Este desacoplamiento entre hechos objetivos y opiniones subjetivas lleva a la pregunta de si las creencias, que pueden derivarse tanto de hechos como de opiniones, tienen algún tipo de valor intrínseco. Las creencias son firmemente convencidas y no necesariamente verificables en el mismo sentido que los hechos; sin embargo, estas creencias pueden servir como marcos de referencia para la toma de decisiones.
La responsabilidad surge cuando un individuo toma una decisión basada en sus creencias. Si consideramos el caso de una persona que crea firmemente en la existencia y efectividad de ciertos tratamientos alternativos, a pesar de la falta de evidencia científica sólida, podemos observar cómo esta creencia puede influir en su elección médica. La pregunta es si existe un deber ético de verificar la precisión de las creencias antes de actuar sobre ellas.
Un argumento lógico puede ser construido así: Premisa 1 (P): Las decisiones basadas en hechos son más fiables que aquellas basadas en creencias no verificadas. Premisa 2 (Q): Muchas decisiones importantes dependen de nuestras creencias, ya sean personal o colectivamente compartidas. Conclusión: R: Por lo tanto, existe una responsabilidad ética de verificar la precisión de las creencias antes de actuar sobre ellas.
Sin embargo, esta conclusión no se cierra fácilmente. Las creencias pueden ser inmutable y profundamente arraigadas, lo que hace que su cambio sea un desafío emocional y cognitivo. Además, en situaciones donde la verificación de hechos es imposible o costosa, las decisiones basadas en creencias se vuelven inevitables.
Esta complejidad lleva a una segunda tensión: si existen casos en que actuar con base en opiniones o creencias puede ser moralmente justificado. Si consideramos la situación de un individuo que prefiere un estilo de vida minimalista, cuya convicción subyacente es que el desapego material promueve una mayor felicidad y conciencia del entorno, podemos ver cómo esta creencia, aunque no se pueda verificar objetivamente, puede ser central para su elección personal. En este sentido, la moralidad de actuar sobre ciertas creencias se basa en la coherencia interna y el bienestar individual o colectivo que esas creencias promueven.

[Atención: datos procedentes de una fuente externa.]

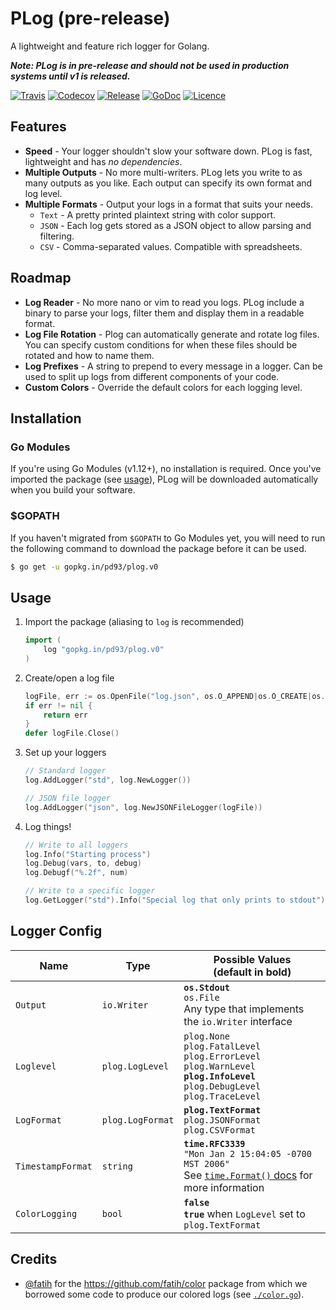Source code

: # PLog (pre-release)

A lightweight and feature rich logger for Golang.

***Note: PLog is in pre-release and should not be used in production systems until v1 is released.***

[![Travis](https://img.shields.io/travis/pd93/plog/master?style=for-the-badge)](https://travis-ci.org/pd93/plog)
[![Codecov](https://img.shields.io/codecov/c/github/pd93/plog?style=for-the-badge)](https://codecov.io/gh/pd93/plog)
[![Release](https://img.shields.io/github/v/release/pd93/plog?style=for-the-badge)](https://github.com/pd93/plog/releases)
[![GoDoc](https://img.shields.io/badge/godoc-reference-5272B4.svg?style=for-the-badge)](https://godoc.org/gopkg.in/pd93/plog.v0)
[![Licence](https://img.shields.io/github/license/pd93/plog?style=for-the-badge)](https://github.com/pd93/plog/blob/master/LICENSE)

## Features

- **Speed** - Your logger shouldn't slow your software down. PLog is fast, lightweight and has *no dependencies*.
- **Multiple Outputs** - No more multi-writers. PLog lets you write to as many outputs as you like. Each output can specify its own format and log level.
- **Multiple Formats** - Output your logs in a format that suits your needs.
  - `Text` - A pretty printed plaintext string with color support.
  - `JSON` - Each log gets stored as a JSON object to allow parsing and filtering.
  - `CSV` - Comma-separated values. Compatible with spreadsheets.

## Roadmap

- **Log Reader** - No more nano or vim to read you logs. PLog include a binary to parse your logs, filter them and display them in a readable format.
- **Log File Rotation** - Plog can automatically generate and rotate log files. You can specify custom conditions for when these files should be rotated and how to name them.
- **Log Prefixes** - A string to prepend to every message in a logger. Can be used to split up logs from different components of your code.
- **Custom Colors** - Override the default colors for each logging level.

## Installation

### Go Modules

If you're using Go Modules (v1.12+), no installation is required. Once you've imported the package (see [usage](#usage)), PLog will be downloaded automatically when you build your software.

### $GOPATH

If you haven't migrated from `$GOPATH` to Go Modules yet, you will need to run the following command to download the package before it can be used.

```sh
$ go get -u gopkg.in/pd93/plog.v0
```

## Usage

1. Import the package (aliasing to `log` is recommended)

    ```go
    import (
        log "gopkg.in/pd93/plog.v0"
    )
    ```

1. Create/open a log file

    ```go
	logFile, err := os.OpenFile("log.json", os.O_APPEND|os.O_CREATE|os.O_WRONLY, 0644)
	if err != nil {
		return err
	}
	defer logFile.Close()
    ```

1. Set up your loggers

    ```go
    // Standard logger
	log.AddLogger("std", log.NewLogger())

    // JSON file logger
	log.AddLogger("json", log.NewJSONFileLogger(logFile))
    ```

1. Log things!

    ```go
    // Write to all loggers
    log.Info("Starting process")
    log.Debug(vars, to, debug)
    log.Debugf("%.2f", num)

    // Write to a specific logger
    log.GetLogger("std").Info("Special log that only prints to stdout")
    ```

## Logger Config

| Name              | Type             | Possible Values<br>(default in bold)
|-------------------|------------------|---
| `Output`          | `io.Writer`      | **`os.Stdout`**<br>`os.File`<br>Any type that implements the `io.Writer` interface
| `Loglevel`        | `plog.LogLevel`  | `plog.None`<br>`plog.FatalLevel`<br>`plog.ErrorLevel`<br>`plog.WarnLevel`<br>**`plog.InfoLevel`**<br>`plog.DebugLevel`<br>`plog.TraceLevel`
| `LogFormat`       | `plog.LogFormat` | **`plog.TextFormat`**<br>`plog.JSONFormat`<br>`plog.CSVFormat`
| `TimestampFormat` | `string`         | **`time.RFC3339`**<br>`"Mon Jan 2 15:04:05 -0700 MST 2006"`<br>See [`time.Format()` docs](https://golang.org/pkg/time/#Time.Format) for more information
| `ColorLogging`    | `bool`           | **`false`**<br>**`true`** when  `LogLevel` set to `plog.TextFormat` |

## Credits

- [@fatih](https://github.com/fatih) for the https://github.com/fatih/color package from which we borrowed some code to produce our colored logs (see [`./color.go`](./color.go)).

La distinción entre lo objetivo y lo subjetivo no sólo afecta a las decisiones individuales sino también a la toma de decisiones colectivas. Las opiniones y creencias compartidas pueden formar la base de una cultura, un sistema político o un movimiento social. Sin embargo, si estas son basadas en hechos distorsionados o incompletos, los resultados pueden ser perjudiciales.
Por ejemplo, durante la pandemia de COVID-19, las creencias acerca de la eficacia y seguridad de ciertas vacunas han variado según el nivel de confianza que diferentes poblaciones tienen en dichas vacunas. En algunos casos, la falta de información verificada ha llevado a rechazar tratamientos probados con éxito, lo cual puede tener graves consecuencias para la salud pública.
En conclusión, la diferencia entre hechos, opiniones y creencias es una problemática estructuralmente compleja que afecta fundamentalmente las decisiones tanto individuales como colectivas. La responsabilidad de verificar la precisión de nuestras creencias antes de actuar sobre ellas no se resuelve en una simple prescripción ética, sino que plantea cuestiones fundamentales acerca del conocimiento y la verdad. Este desafío permanece pendiente, no porque sea insoluble, sino porque los límites entre lo objetivo y lo subjetivo son fluidos y contextuales, lo cual hace que el respeto a la diversidad de perspectivas sea tanto necesario como complejo en cualquier sistema social o político.